Osmanlı Arşivi’ndeki belge
Savaş sırasında Osmanlı Devleti’nin müttefiki olan devletlere yardımcı olunmasına dair bir gelişme yaşandı. Başbakanlık Osmanlı Arşivi’ndeki belgeler arasında yer alan 9 Ekim 1915 tarihli belgede anlatılan gelişme şu şekilde cereyan etmişti: Dersaadet (İstanbul) tüccarlarından Abraham S.M. Efendi tarafından Yalova Pazar Büyük Yeniköy karyesinde (karye Osmanlı Devleti’nde kazadan küçük köyden büyük idari birimlerdendi) iki mağazada depolanmış zeytinler yapılan iki poliçe ile 60 bin franka sigortalanmıştı. Daha sonra çıkan yangında bu iki mağazada bulunan zeytinler yangından zarar gördü. Şirketin (Riunione Adriatica di Sicurta) acentesi Mösyö Rober Kazarato ve müfettişi Mösyö Arnest Ferri ile sigorta vekilinin yangın mahalline gitmelerine dair vesika alabilmek için Polis Müdüriyet-i Aliyye-i Umûmiyesi’ne (bugünkü Emniyet Genel Müdürlüğü’ne) gerek doğrudan ve gerek şirketin bağlı olduğu Avusturya Konsolosluğu aracılığıyla başvuruldu. (Osmanlı döneminde şehirlerarası seyahatlerde mürur tezkeresi -günümüzde pasaport denilebilecek bir belge- alınma zorunluluğu vardı.) Bu başvurudan bir sonuç elde edilemedi. Yangın mahalline gidip incelemelerde bulunup kurtarılması mümkün olan zeytinlerin kurtarılması, zayi olan zeytinlerin miktarının belirlenmesinin gerektiği, eğer Yalova’ya gidiş izni verilmezse hem şirketin hem de sigorta yaptıran kişinin mağdur olacağı belirtilmişti. Yazılan ihtarnamenin tebliğinden itibaren 24 saat zarfında isimleri belirtilen kişilerin Yalova’ya gitmelerine izin verilmesi aksi takdirde şirketin ödemesi gereken zararın, faizi ve mahkeme masraflarıyla şirkete yük getireceği belirtilmiş ve bu yazı Emniyet Genel Müdürlüğü ile Dahiliye Nezaretine (İçişleri Bakanlığına) iletilmişti.

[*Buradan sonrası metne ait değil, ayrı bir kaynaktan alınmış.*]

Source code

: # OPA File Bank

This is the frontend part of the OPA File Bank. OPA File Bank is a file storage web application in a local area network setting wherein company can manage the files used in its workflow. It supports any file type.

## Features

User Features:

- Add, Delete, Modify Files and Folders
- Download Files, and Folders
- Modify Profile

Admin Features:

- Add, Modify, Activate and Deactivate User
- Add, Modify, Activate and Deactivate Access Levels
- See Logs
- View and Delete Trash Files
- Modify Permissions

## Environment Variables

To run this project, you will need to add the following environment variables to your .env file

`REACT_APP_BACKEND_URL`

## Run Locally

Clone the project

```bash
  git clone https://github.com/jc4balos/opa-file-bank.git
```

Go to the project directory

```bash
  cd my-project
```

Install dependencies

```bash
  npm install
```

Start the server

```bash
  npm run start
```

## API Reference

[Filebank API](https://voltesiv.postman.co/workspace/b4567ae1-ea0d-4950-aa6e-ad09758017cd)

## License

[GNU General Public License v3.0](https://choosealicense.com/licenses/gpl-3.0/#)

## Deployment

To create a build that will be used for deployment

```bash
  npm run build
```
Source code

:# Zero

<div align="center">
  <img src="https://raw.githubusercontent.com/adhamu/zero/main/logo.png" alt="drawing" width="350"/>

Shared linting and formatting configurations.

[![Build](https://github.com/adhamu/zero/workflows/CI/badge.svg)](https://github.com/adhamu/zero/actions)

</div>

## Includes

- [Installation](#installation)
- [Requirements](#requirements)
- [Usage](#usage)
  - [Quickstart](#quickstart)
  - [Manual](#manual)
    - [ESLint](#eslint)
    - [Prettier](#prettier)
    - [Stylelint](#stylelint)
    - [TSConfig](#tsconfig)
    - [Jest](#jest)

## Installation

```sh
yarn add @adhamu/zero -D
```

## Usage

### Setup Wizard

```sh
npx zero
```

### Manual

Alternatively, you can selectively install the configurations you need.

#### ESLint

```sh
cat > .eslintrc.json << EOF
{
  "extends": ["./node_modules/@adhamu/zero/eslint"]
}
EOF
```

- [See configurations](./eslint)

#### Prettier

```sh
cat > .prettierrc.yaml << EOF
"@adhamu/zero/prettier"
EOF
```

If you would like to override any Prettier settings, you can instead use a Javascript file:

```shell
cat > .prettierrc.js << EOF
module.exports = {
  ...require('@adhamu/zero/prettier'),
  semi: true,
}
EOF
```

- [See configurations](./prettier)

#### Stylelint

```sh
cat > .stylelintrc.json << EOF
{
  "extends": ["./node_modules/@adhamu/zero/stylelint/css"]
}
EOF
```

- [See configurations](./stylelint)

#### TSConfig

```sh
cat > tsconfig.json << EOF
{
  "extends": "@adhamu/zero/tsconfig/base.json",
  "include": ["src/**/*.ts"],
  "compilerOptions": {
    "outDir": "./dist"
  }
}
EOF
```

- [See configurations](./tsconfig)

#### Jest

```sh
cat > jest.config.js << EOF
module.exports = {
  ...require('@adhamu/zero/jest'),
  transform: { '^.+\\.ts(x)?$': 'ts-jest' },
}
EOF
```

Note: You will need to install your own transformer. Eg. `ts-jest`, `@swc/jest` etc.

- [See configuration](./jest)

Polis Müdüriyeti, Riunione Adriatica di Sicurta Kumpanyası’nın hakaret eder bir tarzda protestoya cüret eden genel müdürünün Osmanlı sınırları dışına çıkarılmasını istedi. Son olarak Dahiliye Nezareti’nden İstanbul Polis Müdüriyeti’ne gönderilen yazıda, sigorta şirketinin protestosunun kanun dairesinde olduğu, buna hakaret manasının atfedilmesinin uygun olmayacağı, kapitülasyonların kaldırılmasını takiben yabancılara karşı ve bilhassa müttefik devletler tebaasına karşı bir müddet için müsâadekâr davranılarak mümkün mertebe şikayet ve itirazlara meydan verilmemesinin siyaset-i devlet icabından olduğu için sigorta şirketi müdürünün sınır dışı edilmesinin uygun görülmediği belirtilmiştir.
Bu yazışma I. Dünya Savaşı sırasında yaşanmıştır. Bilindiği üzere bu savaşta Avusturya Osmanlı Devleti’nin müttefikidir. Müttefik devlet tebaasına müsaadekar davranılması istenirken savaş sırasında Osmanlı karşısında yer alan Fransa’ya bağlı Union şirketi faaliyetlerinde zorlandığı için ismi Türk olan bir şirket kurmuştu.
I. Dünya Savaşı sırasında Müslüman Türkler de sektörde çalışmaya başladı. İhtiyat-ı Milli Hayat Sigorta Şirketi fahri başkanlığı yapan Sait Halim Paşa bu kişilerdendi. Ayrıca savaş sırasında şirket teşekkülü için Ticaret Nezareti’ne müracaat edenler de olmuştu. Ahmed Midhat ve Hamid Beyler tarafından kurulacak bir şirket için Şurâ-yı Devlet ve Meclis-i Vükelâ kararları ile ruhsat verilmişti.”